- [Exercise] The answer must reproduce every record exactly, with all pictures omitted.
>>
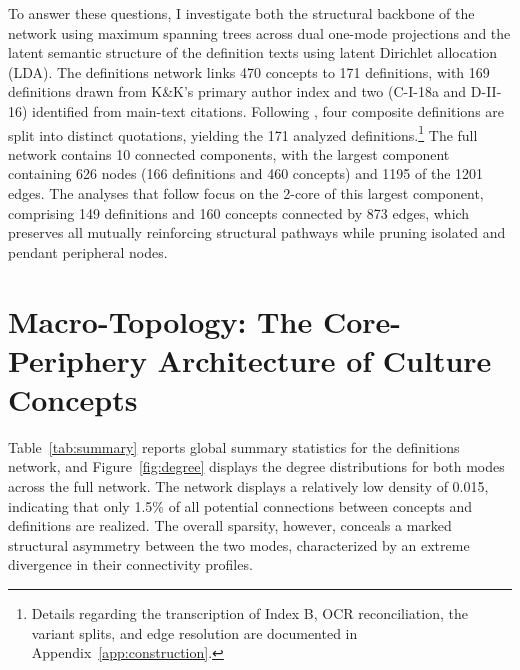 \documentclass[11pt]{article}
\begin{document}
To answer these questions, I investigate both the structural backbone of the network using maximum spanning trees across dual one-mode projections and the latent semantic structure of the definition texts using latent Dirichlet allocation (LDA). The definitions network links 470 concepts to 171 definitions, with 169 definitions drawn from K\&K's primary author index and two (C-I-18a and D-II-16) identified from main-text citations. Following \citet{boroch2016}, four composite definitions are split into distinct quotations, yielding the 171 analyzed definitions.\footnote{Details regarding the transcription of Index B, OCR reconciliation, the variant splits, and edge resolution are documented in Appendix~\ref{app:construction}.} The full network contains 10 connected components, with the largest component containing 626 nodes (166 definitions and 460 concepts) and 1195 of the 1201 edges. The analyses that follow focus on the 2-core of this largest component, comprising 149 definitions and 160 concepts connected by 873 edges, which preserves all mutually reinforcing structural pathways while pruning isolated and pendant peripheral nodes.

\section{Macro-Topology: The Core-Periphery Architecture of Culture Concepts}

Table~\ref{tab:summary} reports global summary statistics for the definitions network, and Figure~\ref{fig:degree} displays the degree distributions for both modes across the full network. The network displays a relatively low density of 0.015, indicating that only 1.5\% of all potential connections between concepts and definitions are realized. The overall sparsity, however, conceals a marked structural asymmetry between the two modes, characterized by an extreme divergence in their connectivity profiles.
\end{document}
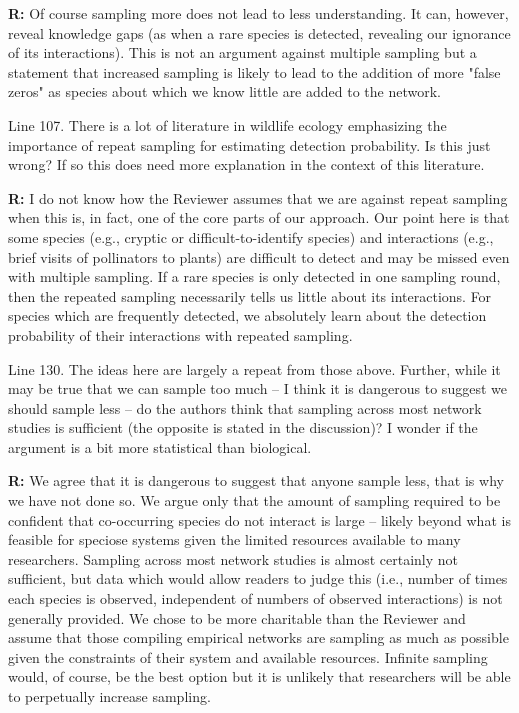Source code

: \documentclass[12pt]{letter}
\newenvironment{refquote}{\bigskip \begin{it}}{\end{it}\smallskip}
\begin{document}
		\textbf{R:} Of course sampling more does not lead to less understanding. It can, however, reveal knowledge gaps (as when a rare species is detected, revealing our ignorance of its interactions). This is not an argument against multiple sampling but a statement that increased sampling is likely to lead to the addition of more "false zeros" as species about which we know little are added to the network.

		\begin{refquote}
		Line 107.  There is a lot of literature in wildlife ecology emphasizing the importance of repeat sampling for estimating detection probability.  Is this just wrong?  If so this does need more explanation in the context of this literature.
		\end{refquote}

		\textbf{R:} I do not know how the Reviewer assumes that we are against repeat sampling when this is, in fact, one of the core parts of our approach. Our point here is that some species (e.g., cryptic or difficult-to-identify species) and interactions (e.g., brief visits of pollinators to plants) are difficult to detect and may be missed even with multiple sampling. If a rare species is only detected in one sampling round, then the repeated sampling necessarily tells us little about its interactions. For species which are frequently detected, we absolutely learn about the detection probability of their interactions with repeated sampling.

		\begin{refquote}
		Line 130.  The ideas here are largely a repeat from those above.  Further, while it may be true that we can sample too much – I think it is dangerous to suggest we should sample less – do the authors think that sampling across most network studies is sufficient (the opposite is stated in the discussion)?  I wonder if the argument is a bit more statistical than biological.
		\end{refquote}

		\textbf{R:} We agree that it is dangerous to suggest that anyone sample less, that is why we have not done so. We argue only that the amount of sampling required to be confident that co-occurring species do not interact is large -- likely beyond what is feasible for speciose systems given the limited resources available to many researchers. Sampling across most network studies is almost certainly not sufficient, but data which would allow readers to judge this (i.e., number of times each species is observed, independent of numbers of observed interactions) is not generally provided. We chose to be more charitable than the Reviewer and assume that those compiling empirical networks are sampling as much as possible given the constraints of their system and available resources. Infinite sampling would, of course, be the best option but it is unlikely that researchers will be able to perpetually increase sampling.
\end{document}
<<
- [Answer box]
 \documentclass[11pt]{article}
\begin{document}
To answer these questions, I investigate both the structural backbone of the network using maximum spanning trees across dual one-mode projections and the latent semantic structure of the definition texts using latent Dirichlet allocation (LDA). The definitions network links 470 concepts to 171 definitions, with 169 definitions drawn from K\&K's primary author index and two (C-I-18a and D-II-16) identified from main-text citations. Following \citet{boroch2016}, four composite definitions are split into distinct quotations, yielding the 171 analyzed definitions.\footnote{Details regarding the transcription of Index B, OCR reconciliation, the variant splits, and edge resolution are documented in Appendix~\ref{app:construction}.} The full network contains 10 connected components, with the largest component containing 626 nodes (166 definitions and 460 concepts) and 1195 of the 1201 edges. The analyses that follow focus on the 2-core of this largest component, comprising 149 definitions and 160 concepts connected by 873 edges, which preserves all mutually reinforcing structural pathways while pruning isolated and pendant peripheral nodes.

\section{Macro-Topology: The Core-Periphery Architecture of Culture Concepts}

Table~\ref{tab:summary} reports global summary statistics for the definitions network, and Figure~\ref{fig:degree} displays the degree distributions for both modes across the full network. The network displays a relatively low density of 0.015, indicating that only 1.5\% of all potential connections between concepts and definitions are realized. The overall sparsity, however, conceals a marked structural asymmetry between the two modes, characterized by an extreme divergence in their connectivity profiles.
\end{document}
Source code

: \documentclass[12pt]{letter}
\newenvironment{refquote}{\bigskip \begin{it}}{\end{it}\smallskip}
\begin{document}
		\textbf{R:} Of course sampling more does not lead to less understanding. It can, however, reveal knowledge gaps (as when a rare species is detected, revealing our ignorance of its interactions). This is not an argument against multiple sampling but a statement that increased sampling is likely to lead to the addition of more "false zeros" as species about which we know little are added to the network.

		\begin{refquote}
		Line 107.  There is a lot of literature in wildlife ecology emphasizing the importance of repeat sampling for estimating detection probability.  Is this just wrong?  If so this does need more explanation in the context of this literature.
		\end{refquote}

		\textbf{R:} I do not know how the Reviewer assumes that we are against repeat sampling when this is, in fact, one of the core parts of our approach. Our point here is that some species (e.g., cryptic or difficult-to-identify species) and interactions (e.g., brief visits of pollinators to plants) are difficult to detect and may be missed even with multiple sampling. If a rare species is only detected in one sampling round, then the repeated sampling necessarily tells us little about its interactions. For species which are frequently detected, we absolutely learn about the detection probability of their interactions with repeated sampling.

		\begin{refquote}
		Line 130.  The ideas here are largely a repeat from those above.  Further, while it may be true that we can sample too much – I think it is dangerous to suggest we should sample less – do the authors think that sampling across most network studies is sufficient (the opposite is stated in the discussion)?  I wonder if the argument is a bit more statistical than biological.
		\end{refquote}

		\textbf{R:} We agree that it is dangerous to suggest that anyone sample less, that is why we have not done so. We argue only that the amount of sampling required to be confident that co-occurring species do not interact is large -- likely beyond what is feasible for speciose systems given the limited resources available to many researchers. Sampling across most network studies is almost certainly not sufficient, but data which would allow readers to judge this (i.e., number of times each species is observed, independent of numbers of observed interactions) is not generally provided. We chose to be more charitable than the Reviewer and assume that those compiling empirical networks are sampling as much as possible given the constraints of their system and available resources. Infinite sampling would, of course, be the best option but it is unlikely that researchers will be able to perpetually increase sampling.
\end{document}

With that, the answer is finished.